Problem statement: Nothing but the pictures should go missing; return all the entries below exactly.

[Document images with source code]
######

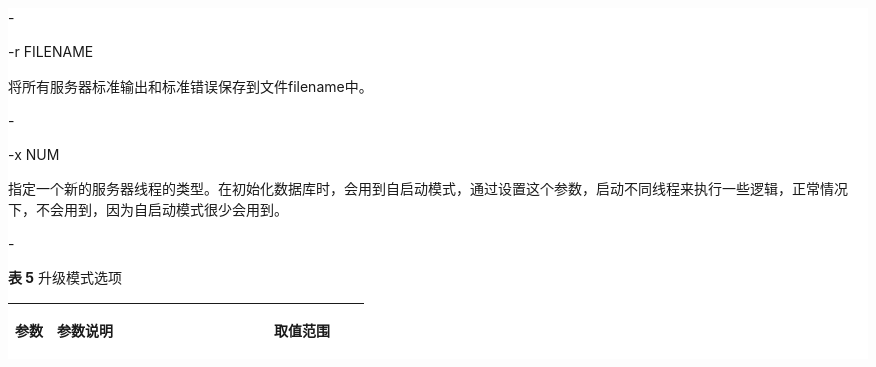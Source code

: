 <td class="cellrowborder" valign="top" width="27.26%" headers="mcps1.2.4.1.3 "><p id="zh-cn_topic_0237152404_zh-cn_topic_0059777816_a70c27505e4d94541aa237a5d8e3911ba"><a name="zh-cn_topic_0237152404_zh-cn_topic_0059777816_a70c27505e4d94541aa237a5d8e3911ba"></a><a name="zh-cn_topic_0237152404_zh-cn_topic_0059777816_a70c27505e4d94541aa237a5d8e3911ba"></a>-</p>
</td>
</tr>
<tr id="zh-cn_topic_0237152404_zh-cn_topic_0059777816_rc9192b5995a149bcbacb94b5c709df69"><td class="cellrowborder" valign="top" width="11.790000000000001%" headers="mcps1.2.4.1.1 "><p id="zh-cn_topic_0237152404_zh-cn_topic_0059777816_zh-cn_topic_0058968126_p612884019308"><a name="zh-cn_topic_0237152404_zh-cn_topic_0059777816_zh-cn_topic_0058968126_p612884019308"></a><a name="zh-cn_topic_0237152404_zh-cn_topic_0059777816_zh-cn_topic_0058968126_p612884019308"></a>-r  FILENAME</p>
</td>
<td class="cellrowborder" valign="top" width="60.95%" headers="mcps1.2.4.1.2 "><p id="zh-cn_topic_0237152404_zh-cn_topic_0059777816_ad82845a4d1bc4d8a925009c0abbe0590"><a name="zh-cn_topic_0237152404_zh-cn_topic_0059777816_ad82845a4d1bc4d8a925009c0abbe0590"></a><a name="zh-cn_topic_0237152404_zh-cn_topic_0059777816_ad82845a4d1bc4d8a925009c0abbe0590"></a>将所有服务器标准输出和标准错误保存到文件filename中。</p>
</td>
<td class="cellrowborder" valign="top" width="27.26%" headers="mcps1.2.4.1.3 "><p id="zh-cn_topic_0237152404_zh-cn_topic_0059777816_a81311e2db7aa4aaf84820cf543610bf5"><a name="zh-cn_topic_0237152404_zh-cn_topic_0059777816_a81311e2db7aa4aaf84820cf543610bf5"></a><a name="zh-cn_topic_0237152404_zh-cn_topic_0059777816_a81311e2db7aa4aaf84820cf543610bf5"></a>-</p>
</td>
</tr>
<tr id="zh-cn_topic_0237152404_zh-cn_topic_0059777816_r5186b8c372584c2282458855ea67b34f"><td class="cellrowborder" valign="top" width="11.790000000000001%" headers="mcps1.2.4.1.1 "><p id="zh-cn_topic_0237152404_zh-cn_topic_0059777816_zh-cn_topic_0058968126_p842204719308"><a name="zh-cn_topic_0237152404_zh-cn_topic_0059777816_zh-cn_topic_0058968126_p842204719308"></a><a name="zh-cn_topic_0237152404_zh-cn_topic_0059777816_zh-cn_topic_0058968126_p842204719308"></a>-x NUM</p>
</td>
<td class="cellrowborder" valign="top" width="60.95%" headers="mcps1.2.4.1.2 "><p id="zh-cn_topic_0237152404_zh-cn_topic_0059777816_a622cbfce2b26480db6122d638c570287"><a name="zh-cn_topic_0237152404_zh-cn_topic_0059777816_a622cbfce2b26480db6122d638c570287"></a><a name="zh-cn_topic_0237152404_zh-cn_topic_0059777816_a622cbfce2b26480db6122d638c570287"></a>指定一个新的服务器线程的类型。在初始化数据库时，会用到自启动模式，通过设置这个参数，启动不同线程来执行一些逻辑，正常情况下，不会用到，因为自启动模式很少会用到。</p>
</td>
<td class="cellrowborder" valign="top" width="27.26%" headers="mcps1.2.4.1.3 "><p id="zh-cn_topic_0237152404_zh-cn_topic_0059777816_zh-cn_topic_0058968126_p589777684644"><a name="zh-cn_topic_0237152404_zh-cn_topic_0059777816_zh-cn_topic_0058968126_p589777684644"></a><a name="zh-cn_topic_0237152404_zh-cn_topic_0059777816_zh-cn_topic_0058968126_p589777684644"></a>-</p>
</td>
</tr>
</tbody>
</table>

**表 5**  升级模式选项

<a name="zh-cn_topic_0237152404_table1473115131212"></a>
<table><thead align="left"><tr id="zh-cn_topic_0237152404_row1791171111214"><th class="cellrowborder" valign="top" width="11.790000000000001%" id="mcps1.2.4.1.1"><p id="zh-cn_topic_0237152404_p780741171211"><a name="zh-cn_topic_0237152404_p780741171211"></a><a name="zh-cn_topic_0237152404_p780741171211"></a>参数</p>
</th>
<th class="cellrowborder" valign="top" width="60.95%" id="mcps1.2.4.1.2"><p id="zh-cn_topic_0237152404_p1682381171211"><a name="zh-cn_topic_0237152404_p1682381171211"></a><a name="zh-cn_topic_0237152404_p1682381171211"></a>参数说明</p>
</th>
<th class="cellrowborder" valign="top" width="27.26%" id="mcps1.2.4.1.3"><p id="zh-cn_topic_0237152404_p14839121151218"><a name="zh-cn_topic_0237152404_p14839121151218"></a><a name="zh-cn_topic_0237152404_p14839121151218"></a>取值范围</p>
</th>
</tr>
</thead>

######

Solution below:
Source code

: <td class="cellrowborder" valign="top" width="27.26%" headers="mcps1.2.4.1.3 "><p id="zh-cn_topic_0237152404_zh-cn_topic_0059777816_a70c27505e4d94541aa237a5d8e3911ba"><a name="zh-cn_topic_0237152404_zh-cn_topic_0059777816_a70c27505e4d94541aa237a5d8e3911ba"></a><a name="zh-cn_topic_0237152404_zh-cn_topic_0059777816_a70c27505e4d94541aa237a5d8e3911ba"></a>-</p>
</td>
</tr>
<tr id="zh-cn_topic_0237152404_zh-cn_topic_0059777816_rc9192b5995a149bcbacb94b5c709df69"><td class="cellrowborder" valign="top" width="11.790000000000001%" headers="mcps1.2.4.1.1 "><p id="zh-cn_topic_0237152404_zh-cn_topic_0059777816_zh-cn_topic_0058968126_p612884019308"><a name="zh-cn_topic_0237152404_zh-cn_topic_0059777816_zh-cn_topic_0058968126_p612884019308"></a><a name="zh-cn_topic_0237152404_zh-cn_topic_0059777816_zh-cn_topic_0058968126_p612884019308"></a>-r  FILENAME</p>
</td>
<td class="cellrowborder" valign="top" width="60.95%" headers="mcps1.2.4.1.2 "><p id="zh-cn_topic_0237152404_zh-cn_topic_0059777816_ad82845a4d1bc4d8a925009c0abbe0590"><a name="zh-cn_topic_0237152404_zh-cn_topic_0059777816_ad82845a4d1bc4d8a925009c0abbe0590"></a><a name="zh-cn_topic_0237152404_zh-cn_topic_0059777816_ad82845a4d1bc4d8a925009c0abbe0590"></a>将所有服务器标准输出和标准错误保存到文件filename中。</p>
</td>
<td class="cellrowborder" valign="top" width="27.26%" headers="mcps1.2.4.1.3 "><p id="zh-cn_topic_0237152404_zh-cn_topic_0059777816_a81311e2db7aa4aaf84820cf543610bf5"><a name="zh-cn_topic_0237152404_zh-cn_topic_0059777816_a81311e2db7aa4aaf84820cf543610bf5"></a><a name="zh-cn_topic_0237152404_zh-cn_topic_0059777816_a81311e2db7aa4aaf84820cf543610bf5"></a>-</p>
</td>
</tr>
<tr id="zh-cn_topic_0237152404_zh-cn_topic_0059777816_r5186b8c372584c2282458855ea67b34f"><td class="cellrowborder" valign="top" width="11.790000000000001%" headers="mcps1.2.4.1.1 "><p id="zh-cn_topic_0237152404_zh-cn_topic_0059777816_zh-cn_topic_0058968126_p842204719308"><a name="zh-cn_topic_0237152404_zh-cn_topic_0059777816_zh-cn_topic_0058968126_p842204719308"></a><a name="zh-cn_topic_0237152404_zh-cn_topic_0059777816_zh-cn_topic_0058968126_p842204719308"></a>-x NUM</p>
</td>
<td class="cellrowborder" valign="top" width="60.95%" headers="mcps1.2.4.1.2 "><p id="zh-cn_topic_0237152404_zh-cn_topic_0059777816_a622cbfce2b26480db6122d638c570287"><a name="zh-cn_topic_0237152404_zh-cn_topic_0059777816_a622cbfce2b26480db6122d638c570287"></a><a name="zh-cn_topic_0237152404_zh-cn_topic_0059777816_a622cbfce2b26480db6122d638c570287"></a>指定一个新的服务器线程的类型。在初始化数据库时，会用到自启动模式，通过设置这个参数，启动不同线程来执行一些逻辑，正常情况下，不会用到，因为自启动模式很少会用到。</p>
</td>
<td class="cellrowborder" valign="top" width="27.26%" headers="mcps1.2.4.1.3 "><p id="zh-cn_topic_0237152404_zh-cn_topic_0059777816_zh-cn_topic_0058968126_p589777684644"><a name="zh-cn_topic_0237152404_zh-cn_topic_0059777816_zh-cn_topic_0058968126_p589777684644"></a><a name="zh-cn_topic_0237152404_zh-cn_topic_0059777816_zh-cn_topic_0058968126_p589777684644"></a>-</p>
</td>
</tr>
</tbody>
</table>

**表 5**  升级模式选项

<a name="zh-cn_topic_0237152404_table1473115131212"></a>
<table><thead align="left"><tr id="zh-cn_topic_0237152404_row1791171111214"><th class="cellrowborder" valign="top" width="11.790000000000001%" id="mcps1.2.4.1.1"><p id="zh-cn_topic_0237152404_p780741171211"><a name="zh-cn_topic_0237152404_p780741171211"></a><a name="zh-cn_topic_0237152404_p780741171211"></a>参数</p>
</th>
<th class="cellrowborder" valign="top" width="60.95%" id="mcps1.2.4.1.2"><p id="zh-cn_topic_0237152404_p1682381171211"><a name="zh-cn_topic_0237152404_p1682381171211"></a><a name="zh-cn_topic_0237152404_p1682381171211"></a>参数说明</p>
</th>
<th class="cellrowborder" valign="top" width="27.26%" id="mcps1.2.4.1.3"><p id="zh-cn_topic_0237152404_p14839121151218"><a name="zh-cn_topic_0237152404_p14839121151218"></a><a name="zh-cn_topic_0237152404_p14839121151218"></a>取值范围</p>
</th>
</tr>
</thead>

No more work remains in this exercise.